The Resurrection and the Life

by Elias Blum

I’ll call him Jan, although that’s not his real name. Jan is from Poland. He’d gone to work in Spain in the boom years, when unskilled jobs were plentiful. When the economy fell apart, he was stuck: no job, no money, no way to get home. No home to speak of anyway. No friends, no contacts, no papers, no keys, no hope. He was sleeping in a Barcelona backstreet. Nobody knows the full story. Large sections of the narrative are lost to memory.

When I met Jan he shook my had vigorously and said ‘Merry Christmas’ in Polish. Jan was now living with the Community of the Lamb (a Catholic congregation, associated with the Dominican order) at their friary in the south of France. He had been invited there by Brother Marco, who had encountered him while doing a service mission amongst the destitute in Spain. Marco literally rescued Jan from death on the streets. The two had become firm friends. The Community had become Jan’s new home. He helped out in the kitchens and the gardens, generally making himself useful, learning new skills, loving and being loved. He was sober for the first time in his adult life.

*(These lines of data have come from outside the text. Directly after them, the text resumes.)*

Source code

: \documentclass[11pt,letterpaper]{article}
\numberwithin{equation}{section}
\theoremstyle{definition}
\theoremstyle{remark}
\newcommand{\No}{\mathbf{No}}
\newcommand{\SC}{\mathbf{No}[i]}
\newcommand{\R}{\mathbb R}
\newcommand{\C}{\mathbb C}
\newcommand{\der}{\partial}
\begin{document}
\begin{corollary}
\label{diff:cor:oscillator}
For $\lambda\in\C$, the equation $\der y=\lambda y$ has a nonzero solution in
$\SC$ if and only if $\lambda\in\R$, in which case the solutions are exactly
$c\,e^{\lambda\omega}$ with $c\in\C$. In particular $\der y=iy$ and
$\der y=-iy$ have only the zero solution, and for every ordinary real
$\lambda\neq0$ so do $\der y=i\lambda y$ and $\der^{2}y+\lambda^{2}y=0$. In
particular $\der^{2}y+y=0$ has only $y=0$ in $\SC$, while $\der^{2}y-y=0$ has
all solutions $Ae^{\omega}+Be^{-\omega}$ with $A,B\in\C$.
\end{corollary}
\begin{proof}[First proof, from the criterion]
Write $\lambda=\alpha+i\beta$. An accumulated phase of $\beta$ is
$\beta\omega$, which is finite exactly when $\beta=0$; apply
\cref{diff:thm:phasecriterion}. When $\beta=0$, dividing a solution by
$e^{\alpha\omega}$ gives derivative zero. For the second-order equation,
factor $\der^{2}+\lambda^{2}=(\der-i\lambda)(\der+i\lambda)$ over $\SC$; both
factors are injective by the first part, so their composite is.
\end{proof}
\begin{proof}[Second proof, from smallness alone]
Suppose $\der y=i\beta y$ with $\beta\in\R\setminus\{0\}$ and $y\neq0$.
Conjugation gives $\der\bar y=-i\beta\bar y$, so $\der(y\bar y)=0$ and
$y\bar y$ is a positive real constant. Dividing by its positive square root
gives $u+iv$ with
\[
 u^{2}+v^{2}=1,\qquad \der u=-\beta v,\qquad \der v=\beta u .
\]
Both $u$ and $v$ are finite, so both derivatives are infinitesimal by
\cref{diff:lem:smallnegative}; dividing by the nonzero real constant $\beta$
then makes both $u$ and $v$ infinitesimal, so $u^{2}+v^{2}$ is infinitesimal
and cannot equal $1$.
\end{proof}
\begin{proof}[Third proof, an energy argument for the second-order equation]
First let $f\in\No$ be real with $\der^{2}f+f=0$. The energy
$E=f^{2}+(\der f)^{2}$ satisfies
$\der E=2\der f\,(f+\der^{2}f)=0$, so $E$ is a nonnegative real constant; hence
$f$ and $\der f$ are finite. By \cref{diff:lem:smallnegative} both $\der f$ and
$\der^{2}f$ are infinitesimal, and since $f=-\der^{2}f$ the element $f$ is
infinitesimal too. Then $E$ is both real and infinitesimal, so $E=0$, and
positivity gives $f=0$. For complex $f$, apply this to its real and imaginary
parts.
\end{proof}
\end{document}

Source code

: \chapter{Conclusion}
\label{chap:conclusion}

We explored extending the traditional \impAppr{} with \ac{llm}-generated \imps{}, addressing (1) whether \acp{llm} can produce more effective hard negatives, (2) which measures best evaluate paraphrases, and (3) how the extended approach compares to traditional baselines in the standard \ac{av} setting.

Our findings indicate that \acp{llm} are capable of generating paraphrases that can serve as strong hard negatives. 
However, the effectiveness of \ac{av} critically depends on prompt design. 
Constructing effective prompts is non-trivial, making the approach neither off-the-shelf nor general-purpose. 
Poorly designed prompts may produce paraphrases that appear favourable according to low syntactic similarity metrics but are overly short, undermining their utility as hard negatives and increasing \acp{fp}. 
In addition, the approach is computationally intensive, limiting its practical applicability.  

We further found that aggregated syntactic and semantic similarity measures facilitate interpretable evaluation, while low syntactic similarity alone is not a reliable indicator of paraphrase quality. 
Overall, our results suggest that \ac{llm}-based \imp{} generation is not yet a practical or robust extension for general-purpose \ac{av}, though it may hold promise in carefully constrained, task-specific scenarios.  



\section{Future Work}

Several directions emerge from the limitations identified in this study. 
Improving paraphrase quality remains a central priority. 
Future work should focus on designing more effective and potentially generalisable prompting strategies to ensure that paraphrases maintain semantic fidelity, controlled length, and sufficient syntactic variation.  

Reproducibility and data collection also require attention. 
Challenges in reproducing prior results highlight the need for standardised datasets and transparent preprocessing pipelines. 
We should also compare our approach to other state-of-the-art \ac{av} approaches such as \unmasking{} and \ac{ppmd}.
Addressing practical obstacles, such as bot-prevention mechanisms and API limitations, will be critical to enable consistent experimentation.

But there was a problem. The working language of the Community is French, and Jan didn’t speak it. There were a few Polish Brothers and Sisters who could translate, but he was utterly dependent upon them. That’s were my mother-in-law steps into the story. She’s a retired language teacher, with beautiful, flawless French, and a regular communicant at the Community of the Lamb. My mother-in-law agreed to give Jan French lessons.

Progress was made. The next time I saw Jan, several months later, he said, in French, “Hello, my name is Jan, and Marco is my friend”. The words were simple enough, but they represented something profound: Jan’s new life, new hope, new purpose.

This is the Resurrection and the Life: destitute rescued, brokenhearted bound-up, captives set free, prisoners released, chains broken, debts cancelled.

Resurrection, as I understand it, is not a unique cosmic conjuring trick that happened in Palestine two thousand years ago. It’s a continuous, incremental process, unfolding before us even today, occurring wherever the light of the Spirit shines, and made manifest wherever love is shown, grace extended, peace made, and community established.

I know it is true because I’ve seen it with my own eyes. I’ve met Jan and Marco, and many others like them.

And the chances are, Jan will be the next Marco. Resurrection is contagious.